> [How to complete this task] Before copying, remove every picture, and then repeat all entries below precisely as written.

> [Input records]
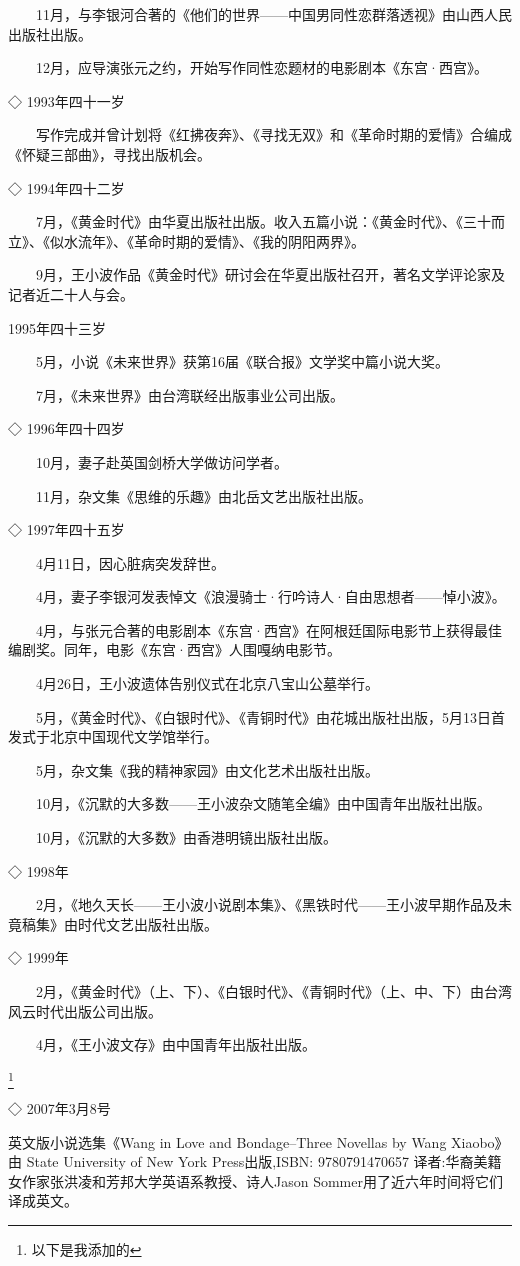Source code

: 　　11月，与李银河合著的《他们的世界——中国男同性恋群落透视》由山西人民出版社出版。

　　12月，应导演张元之约，开始写作同性恋题材的电影剧本《东宫·西宫》。

◇ 1993年四十一岁

　　写作完成并曾计划将《红拂夜奔》、《寻找无双》和《革命时期的爱情》合编成《怀疑三部曲》，寻找出版机会。

◇ 1994年四十二岁

　　7月，《黄金时代》由华夏出版社出版。收入五篇小说：《黄金时代》、《三十而立》、《似水流年》、《革命时期的爱情》、《我的阴阳两界》。

　　9月，王小波作品《黄金时代》研讨会在华夏出版社召开，著名文学评论家及记者近二十人与会。

1995年四十三岁

　　5月，小说《未来世界》获第16届《联合报》文学奖中篇小说大奖。

　　7月，《未来世界》由台湾联经出版事业公司出版。

◇ 1996年四十四岁

　　10月，妻子赴英国剑桥大学做访问学者。

　　11月，杂文集《思维的乐趣》由北岳文艺出版社出版。

◇ 1997年四十五岁

　　4月11日，因心脏病突发辞世。

　　4月，妻子李银河发表悼文《浪漫骑士·行吟诗人·自由思想者——悼小波》。

　　4月，与张元合著的电影剧本《东宫·西宫》在阿根廷国际电影节上获得最佳编剧奖。同年，电影《东宫·西宫》人围嘎纳电影节。

　　4月26日，王小波遗体告别仪式在北京八宝山公墓举行。

　　5月，《黄金时代》、《白银时代》、《青铜时代》由花城出版社出版，5月13日首发式于北京中国现代文学馆举行。

　　5月，杂文集《我的精神家园》由文化艺术出版社出版。

　　10月，《沉默的大多数——王小波杂文随笔全编》由中国青年出版社出版。

　　10月，《沉默的大多数》由香港明镜出版社出版。

◇ 1998年

　　2月，《地久天长——王小波小说剧本集》、《黑铁时代——王小波早期作品及未竟稿集》由时代文艺出版社出版。

◇ 1999年

　　2月，《黄金时代》（上、下）、《白银时代》、《青铜时代》（上、中、下）由台湾风云时代出版公司出版。

　　4月，《王小波文存》由中国青年出版社出版。

\footnote{以下是我添加的}

◇ 2007年3月8号

    英文版小说选集《Wang in Love and Bondage--Three Novellas by Wang Xiaobo》由 State University of New York Press出版,ISBN: 9780791470657 译者:华裔美籍女作家张洪凌和芳邦大学英语系教授、诗人Jason Sommer用了近六年时间将它们译成英文。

> [Result of the task]
Source code

: 　　11月，与李银河合著的《他们的世界——中国男同性恋群落透视》由山西人民出版社出版。

　　12月，应导演张元之约，开始写作同性恋题材的电影剧本《东宫·西宫》。

◇ 1993年四十一岁

　　写作完成并曾计划将《红拂夜奔》、《寻找无双》和《革命时期的爱情》合编成《怀疑三部曲》，寻找出版机会。

◇ 1994年四十二岁

　　7月，《黄金时代》由华夏出版社出版。收入五篇小说：《黄金时代》、《三十而立》、《似水流年》、《革命时期的爱情》、《我的阴阳两界》。

　　9月，王小波作品《黄金时代》研讨会在华夏出版社召开，著名文学评论家及记者近二十人与会。

1995年四十三岁

　　5月，小说《未来世界》获第16届《联合报》文学奖中篇小说大奖。

　　7月，《未来世界》由台湾联经出版事业公司出版。

◇ 1996年四十四岁

　　10月，妻子赴英国剑桥大学做访问学者。

　　11月，杂文集《思维的乐趣》由北岳文艺出版社出版。

◇ 1997年四十五岁

　　4月11日，因心脏病突发辞世。

　　4月，妻子李银河发表悼文《浪漫骑士·行吟诗人·自由思想者——悼小波》。

　　4月，与张元合著的电影剧本《东宫·西宫》在阿根廷国际电影节上获得最佳编剧奖。同年，电影《东宫·西宫》人围嘎纳电影节。

　　4月26日，王小波遗体告别仪式在北京八宝山公墓举行。

　　5月，《黄金时代》、《白银时代》、《青铜时代》由花城出版社出版，5月13日首发式于北京中国现代文学馆举行。

　　5月，杂文集《我的精神家园》由文化艺术出版社出版。

　　10月，《沉默的大多数——王小波杂文随笔全编》由中国青年出版社出版。

　　10月，《沉默的大多数》由香港明镜出版社出版。

◇ 1998年

　　2月，《地久天长——王小波小说剧本集》、《黑铁时代——王小波早期作品及未竟稿集》由时代文艺出版社出版。

◇ 1999年

　　2月，《黄金时代》（上、下）、《白银时代》、《青铜时代》（上、中、下）由台湾风云时代出版公司出版。

　　4月，《王小波文存》由中国青年出版社出版。

\footnote{以下是我添加的}

◇ 2007年3月8号

    英文版小说选集《Wang in Love and Bondage--Three Novellas by Wang Xiaobo》由 State University of New York Press出版,ISBN: 9780791470657 译者:华裔美籍女作家张洪凌和芳邦大学英语系教授、诗人Jason Sommer用了近六年时间将它们译成英文。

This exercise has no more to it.